Friday, 03 June 2011 00:00
Town of Oyster Bay Councilman Joe Muscarella reminds residents in the Asian Longhorned Beetle quarantine area to be on the alert for infestations of the beetle.
The quarantine area in the town covers most of the Massapequa/North Massapequa area, inclusive of several blocks north of Southern State Parkway, several blocks west of Broadway/North Broadway, east to the town line and south to Great South Bay.

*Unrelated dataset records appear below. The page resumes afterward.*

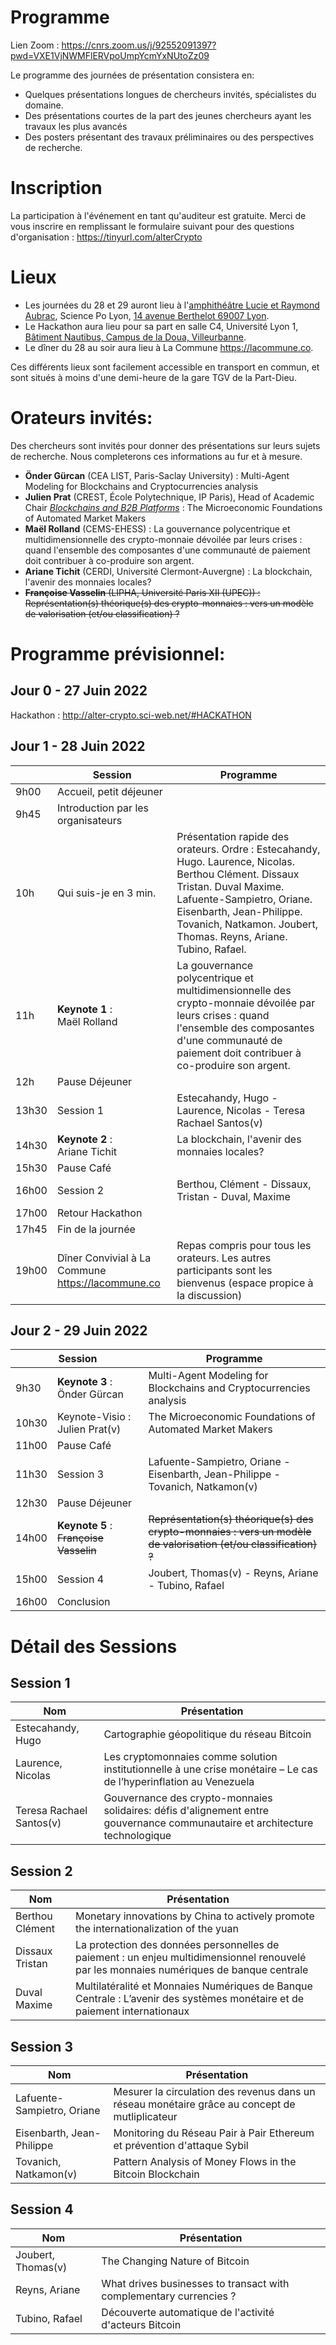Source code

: # Programme 

Lien Zoom : https://cnrs.zoom.us/j/92552091397?pwd=VXE1VjNWMFlERVpoUmpYcmYxNUtoZz09

Le programme des journées de présentation consistera en: 

- Quelques présentations longues de chercheurs invités, spécialistes du domaine.
- Des présentations courtes de la part des jeunes chercheurs ayant les travaux les plus avancés
- Des posters présentant des travaux préliminaires ou des perspectives de recherche.

# Inscription
La participation à l'événement en tant qu'auditeur est gratuite. Merci de vous inscrire en remplissant le formulaire suivant pour des questions d'organisation : https://tinyurl.com/alterCrypto

# Lieux
* Les journées du 28 et 29 auront lieu à l'[amphithéâtre Lucie et Raymond Aubrac](https://www.sciencespo-lyon.fr/sites/default/files/20210216_plan_campus_Sciences_Po_Lyon.pdf), Science Po Lyon, [14 avenue Berthelot 69007 Lyon](https://goo.gl/maps/euS7iT4qECo6GyMY7).
* Le Hackathon aura lieu pour sa part en salle C4, Université Lyon 1, [Bâtiment Nautibus, Campus de la Doua, Villeurbanne](https://goo.gl/maps/zVHrh78Wq2q7wZrc7).
* Le dîner du 28 au soir aura lieu à La Commune https://lacommune.co.

Ces différents lieux sont facilement accessible en transport en commun, et sont situés à moins d'une demi-heure de la gare TGV de la Part-Dieu.

# Orateurs invités:
Des chercheurs sont invités pour donner des présentations sur leurs sujets de recherche. Nous completerons ces informations au fur et à mesure.
- **Önder Gürcan** (CEA LIST, Paris-Saclay University) : Multi-Agent Modeling for Blockchains and Cryptocurrencies analysis
- **Julien Prat** (CREST, École Polytechnique, IP Paris), Head of Academic Chair [*Blockchains and B2B Platforms*](https://blockchain-chair.io/) : The Microeconomic Foundations of Automated Market Makers
- **Maël Rolland** (CEMS-EHESS) : La gouvernance polycentrique et multidimensionnelle des crypto-monnaie dévoilée par leurs crises : quand l'ensemble des composantes d'une communauté de paiement doit contribuer à co-produire son argent.
- **Ariane Tichit** (CERDI, Université Clermont-Auvergne) : La blockchain, l'avenir des monnaies locales?
- ~~**Françoise Vasselin** (LIPHA, Université Paris XII (UPEC)) : Représentation(s) théorique(s) des crypto-monnaies : vers un modèle de valorisation (et/ou classification) ?~~

# Programme prévisionnel:

## Jour 0 - 27 Juin 2022
Hackathon : http://alter-crypto.sci-web.net/#HACKATHON

## Jour 1 - 28 Juin 2022

|   | Session  | Programme                        |                                                                                                                                                                              
|-------|------------------------------------------------|------------------------------------------------------------------------------------------------------------------------------------------------------------------------------------------------------------|
| 9h00  | Accueil, petit déjeuner                        |                                                                                                                                                                                                       | 
| 9h45  | Introduction par les organisateurs             |                                                                                                                                                                                                            |  
| 10h   | Qui suis-je en 3 min.                          | Présentation rapide des orateurs. Ordre : Estecahandy, Hugo. Laurence, Nicolas. Berthou Clément. Dissaux Tristan. Duval Maxime. Lafuente-Sampietro, Oriane. Eisenbarth, Jean-Philippe. Tovanich, Natkamon. Joubert, Thomas. Reyns, Ariane. Tubino, Rafael.                                                                                                                                                                        | 
| 11h   | **Keynote 1** : <br> Maël Rolland                       | La gouvernance polycentrique et multidimensionnelle des crypto-monnaie dévoilée par leurs crises : quand l'ensemble des composantes d'une communauté de paiement doit contribuer à co-produire son argent. |   |   |
| 12h   | Pause Déjeuner                                 |                                                                                                                                                                                                       |
| 13h30 | Session 1                                      | Estecahandy, Hugo - Laurence, Nicolas - Teresa Rachael Santos(v)                                                                                                                                                   |  
| 14h30 | **Keynote 2** : <br> Ariane Tichit                      | La blockchain, l'avenir des monnaies locales?                                                                                                                                                              |
| 15h30 | Pause Café                                     |                                                                                                                                                                                                       |  
| 16h00 | Session 2                                      | Berthou, Clément - Dissaux, Tristan - Duval, Maxime                                                                                                                                                        | 
| 17h00 | Retour Hackathon                               |                                                                                                                                                                                                            | 
| 17h45 | Fin de la journée                              |                                                                                                                                                                                                       |  
| 19h00 | Dîner Convivial à La Commune https://lacommune.co | Repas compris pour tous les orateurs. Les autres participants sont les bienvenus (espace propice à la discussion)                                                                                          |   |   |

## Jour 2 - 29 Juin 2022
|   | Session                 | Programme                                                                                                                                                                                                    |
|-------|------------------------------------------------|------------------------------------------------------------------------------------------------------------------------------------------------------------------------------------------------------------|
| 9h30  | **Keynote 3** : <br> Önder Gürcan       | Multi-Agent Modeling for Blockchains and Cryptocurrencies analysis                                           |   
| 10h30 | Keynote-Visio : <br> Julien Prat(v)    | The Microeconomic Foundations of Automated Market Makers                                               |   
| 11h00 | Pause Café                     |                                                                                                         |   
| 11h30   | Session 3                      | Lafuente-Sampietro, Oriane - Eisenbarth, Jean-Philippe - Tovanich, Natkamon(v)                                  | 
| 12h30   | Pause Déjeuner                 |                                                                                                         | 
| 14h00 | **Keynote 5** : <br> ~~Françoise Vasselin~~ | ~~Représentation(s) théorique(s) des crypto-monnaies : vers un modèle de valorisation (et/ou classification) ?~~ |  
| 15h00 | Session 4                      |  Joubert, Thomas(v) - Reyns, Ariane - Tubino, Rafael                                         |   
| 16h00 | Conclusion                     |     

# Détail des Sessions
## Session 1

| Nom               | Présentation                                                                                                       |
|-------------------|--------------------------------------------------------------------------------------------------------------------|
| Estecahandy, Hugo | Cartographie géopolitique du réseau Bitcoin                                                                        |
| Laurence, Nicolas | Les cryptomonnaies comme solution institutionnelle à une crise monétaire – Le cas de l’hyperinflation au Venezuela |
| Teresa Rachael Santos(v) | Gouvernance des crypto-monnaies solidaires: défis d'alignement entre gouvernance communautaire et architecture technologique |

## Session 2

| Nom             | Présentation                                                                                                                             |
|-----------------|------------------------------------------------------------------------------------------------------------------------------------------|
| Berthou Clément | Monetary innovations by China to actively promote the internationalization of the yuan                                                   |
| Dissaux Tristan | La protection des données personnelles de paiement : un enjeu multidimensionnel renouvelé par les monnaies numériques de banque centrale |
| Duval Maxime    | Multilatéralité et Monnaies Numériques de Banque Centrale : L’avenir des systèmes monétaire et de paiement internationaux                |

## Session 3
| Nom                        | Présentation                                                                                   |
|----------------------------|------------------------------------------------------------------------------------------------|
| Lafuente-Sampietro, Oriane | Mesurer la circulation des revenus dans un réseau monétaire grâce au concept de mutliplicateur |
| Eisenbarth, Jean-Philippe  | Monitoring du Réseau Pair à Pair Ethereum et prévention d'attaque Sybil                        |
| Tovanich, Natkamon(v)         | Pattern Analysis of Money Flows in the Bitcoin Blockchain                                      |

## Session 4
| Nom                     | Présentation                                                                                         |
|-------------------------|------------------------------------------------------------------------------------------------------|
| Joubert, Thomas(v)         | The Changing Nature of Bitcoin                                                                       |
| Reyns, Ariane | What drives businesses to transact with complementary currencies ?                                   |
| Tubino, Rafael           | Découverte automatique de l'activité d'acteurs Bitcoin                                               |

“So far, the town’s efforts to keep the Asian Longhorned Beetle from spreading beyond the quarantine area have been successful, due, in part, to the vigilance of our residents,” Muscarella said. “But, we must remain on the alert if we are to preserve the remaining trees in the quarantine area and prevent it from advancing into new areas.”
Muscarella went on to say that Asian Longhorned Beetles were first discovered in areas of Massapequa and Amityville in 1996. A quarantine was imposed to regulate the movement of wood from the areas to stem the spread of the beetle.
The councilman indicated that the beetle’s trees of choice are hardwoods and urged residents to keep an eye out for the verdure varmint. “The beetle is very distinctively marked,” he said. “It has a 1 to 1-1/4 inch long body with two horn-shaped antennae (feelers) that are longer than the body. The body is shiny black with white spots and the antennae are banded black and white. The plate-shaped feet are black with a whitish-blue upper surface. It has wings and can fly for short distances.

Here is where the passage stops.